From FreedomHEC Taipei to FOSS.in / Linux and the Taiwanese Hardware Industry
I'm on my way from Taipei to Bangalore, from FreedomHEC Taipei to FOSS.in. Two very different events in two very different countries with a quite different IT industry.
I was really happy about FreedomHEC. It is really about time that the Linux world and the Taiwan-based chipset vendors and system integrators start much more interaction. It is a simple economic fact that A lot of hardware development, both in the PC mainboard, Laptop as well as the embedded device space happens in Taiwan. It is also very true, that for whatever reason the gradual Linux revolution in the server and desktop market in the EU, the US and other markets such as Southern America has not really reached Taiwan. At least from all the various contacts that I've made in Taiwan, there are almost no Linux users, and particularly not in a corporate environment.
My experience in Germany shows that many small and medium sized companies, as well as a noteworthy part of public administration is using Linux, at least on the server side, and to an increasing amount on the desktop side. Many end users have dual-booting machines. Plus, the universities and particularly the computer science departments have a long UNIX-related tradition - and most SunOS and Solaris workstations have since been replaced by Linux based systems, or at least systems with dual-boot configurations.

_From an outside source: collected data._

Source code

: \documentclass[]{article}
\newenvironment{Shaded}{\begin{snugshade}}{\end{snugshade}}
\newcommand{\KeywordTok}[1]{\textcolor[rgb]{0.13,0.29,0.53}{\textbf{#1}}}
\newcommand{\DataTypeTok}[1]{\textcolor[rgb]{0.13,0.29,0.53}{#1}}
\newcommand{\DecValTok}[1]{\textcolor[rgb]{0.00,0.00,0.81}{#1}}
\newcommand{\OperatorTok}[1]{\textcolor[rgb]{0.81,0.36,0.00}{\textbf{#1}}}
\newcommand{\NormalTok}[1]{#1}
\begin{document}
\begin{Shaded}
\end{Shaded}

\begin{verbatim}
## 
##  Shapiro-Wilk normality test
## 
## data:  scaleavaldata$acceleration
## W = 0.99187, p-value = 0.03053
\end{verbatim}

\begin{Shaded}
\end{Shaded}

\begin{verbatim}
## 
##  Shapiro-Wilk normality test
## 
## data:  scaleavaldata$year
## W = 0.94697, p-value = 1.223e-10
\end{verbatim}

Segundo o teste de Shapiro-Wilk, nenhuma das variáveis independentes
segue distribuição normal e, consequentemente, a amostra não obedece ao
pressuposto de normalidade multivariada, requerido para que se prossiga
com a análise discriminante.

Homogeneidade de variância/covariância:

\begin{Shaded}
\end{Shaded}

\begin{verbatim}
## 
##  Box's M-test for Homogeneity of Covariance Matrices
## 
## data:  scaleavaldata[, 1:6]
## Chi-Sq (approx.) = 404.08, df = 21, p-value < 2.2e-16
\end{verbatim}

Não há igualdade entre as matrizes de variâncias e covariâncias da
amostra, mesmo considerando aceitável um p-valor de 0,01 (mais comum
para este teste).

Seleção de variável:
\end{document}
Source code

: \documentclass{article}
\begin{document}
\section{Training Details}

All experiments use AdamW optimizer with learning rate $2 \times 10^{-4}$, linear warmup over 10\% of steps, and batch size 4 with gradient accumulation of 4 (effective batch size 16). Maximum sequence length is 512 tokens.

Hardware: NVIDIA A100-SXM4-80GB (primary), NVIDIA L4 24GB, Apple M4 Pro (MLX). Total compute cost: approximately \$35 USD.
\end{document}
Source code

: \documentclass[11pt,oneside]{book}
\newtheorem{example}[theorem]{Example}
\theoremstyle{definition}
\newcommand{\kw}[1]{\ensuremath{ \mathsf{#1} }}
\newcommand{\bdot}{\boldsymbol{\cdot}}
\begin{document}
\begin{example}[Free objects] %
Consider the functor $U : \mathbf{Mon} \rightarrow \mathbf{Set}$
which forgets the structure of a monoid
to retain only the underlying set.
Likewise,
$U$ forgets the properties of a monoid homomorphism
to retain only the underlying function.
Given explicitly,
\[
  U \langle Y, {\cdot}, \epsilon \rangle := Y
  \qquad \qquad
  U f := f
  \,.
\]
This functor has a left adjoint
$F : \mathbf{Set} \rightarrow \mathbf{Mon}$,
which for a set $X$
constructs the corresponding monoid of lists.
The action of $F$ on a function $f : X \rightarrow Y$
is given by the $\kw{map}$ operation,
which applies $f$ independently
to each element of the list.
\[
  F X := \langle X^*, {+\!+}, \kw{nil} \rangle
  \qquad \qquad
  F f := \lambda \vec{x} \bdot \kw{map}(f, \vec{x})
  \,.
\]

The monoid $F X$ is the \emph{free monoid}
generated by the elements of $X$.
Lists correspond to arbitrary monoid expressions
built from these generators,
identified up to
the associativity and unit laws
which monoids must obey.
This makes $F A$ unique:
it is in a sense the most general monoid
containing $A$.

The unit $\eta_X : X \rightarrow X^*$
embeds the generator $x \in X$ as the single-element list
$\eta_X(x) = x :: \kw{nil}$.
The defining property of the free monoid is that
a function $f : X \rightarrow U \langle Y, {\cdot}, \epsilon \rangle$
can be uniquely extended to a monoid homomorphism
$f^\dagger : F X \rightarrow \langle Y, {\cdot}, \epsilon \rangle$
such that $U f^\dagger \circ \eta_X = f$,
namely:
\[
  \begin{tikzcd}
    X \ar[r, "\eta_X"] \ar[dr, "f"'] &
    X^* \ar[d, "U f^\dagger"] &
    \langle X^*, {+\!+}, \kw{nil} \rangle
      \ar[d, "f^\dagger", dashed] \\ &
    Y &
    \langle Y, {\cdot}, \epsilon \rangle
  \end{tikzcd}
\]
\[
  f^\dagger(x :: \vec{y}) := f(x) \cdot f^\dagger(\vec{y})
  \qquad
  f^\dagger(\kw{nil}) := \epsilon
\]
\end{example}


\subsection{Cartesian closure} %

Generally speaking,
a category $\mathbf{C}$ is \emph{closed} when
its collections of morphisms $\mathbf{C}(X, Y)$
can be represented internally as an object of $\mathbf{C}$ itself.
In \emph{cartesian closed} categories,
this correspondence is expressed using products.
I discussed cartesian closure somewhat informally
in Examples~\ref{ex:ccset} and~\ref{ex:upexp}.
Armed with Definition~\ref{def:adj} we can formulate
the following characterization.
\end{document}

If my completely non-representative assessment of the Situation in Taiwan is true, then we just don't see this level of adoption there. And this has a quite big impact:
- Managers and Engineers underestimate the amount of Linux adoptions in their target markets, since they don't see that much adoption in their domestic market
- Even if there is a [customer] demand for Linux, the Taiwanese hardware industry has a hard time to properly respond to this demand due to the lack of know-how about Linux and FOSS - both technology-wise, but also regarding the development model
- There are very few system administrators or software developers with a profound Linux user experience. How are you supposed to administrate or develop for a system that you haven't at least used for a couple of years?
So as a result of this, I argue that Linux hardware support world wide suffers from the lack of recognition of Linux in Taiwan.
This needs to change. Recent developments like the Asus eeePC or Linux-based Netbooks in general are not a solution either. They don't mean that Asus suddenly cares about how well e.g. the Linux ACPI implementation interacts with the ACPI BIOS of their non-eeePC Laptops.
I think any system integrator who understands those facts will likely gain a lot of trust and customer satisfaction. We yet have to see _any_ laptop or mainboard manufacturer who goes public and says "we will test our systems with Linux like we test them with Windows".
Non-Taiwanese system integrators like Dell or HP have a competitive advantage here. They do understand much better what Linux is, and how to work with it - even though mostly still on the Server side. You will find Linux-based BIOS update tools. You will see ACPI BIOSes that actually work properly and don't just contain random bytes in those parts that Windows doesn't currently use.
Why not Acer? Why not Asus? Why not MSI? Why not Foxconn? How much of a R&D investment is it really to do even the most minimal testing like booting some Linux Live Distribution from CD and checking if the major features are working? I would assume in the total Laptop R&D cost, it's less than 1%. So if only 1% of the customers will install Linux, it should already be justified.
Especially right now, nobody has really made the first step. Anyone who starts with the right strategy can be the first one on the market. The opportunity is there. Don't wait until the competition uses it.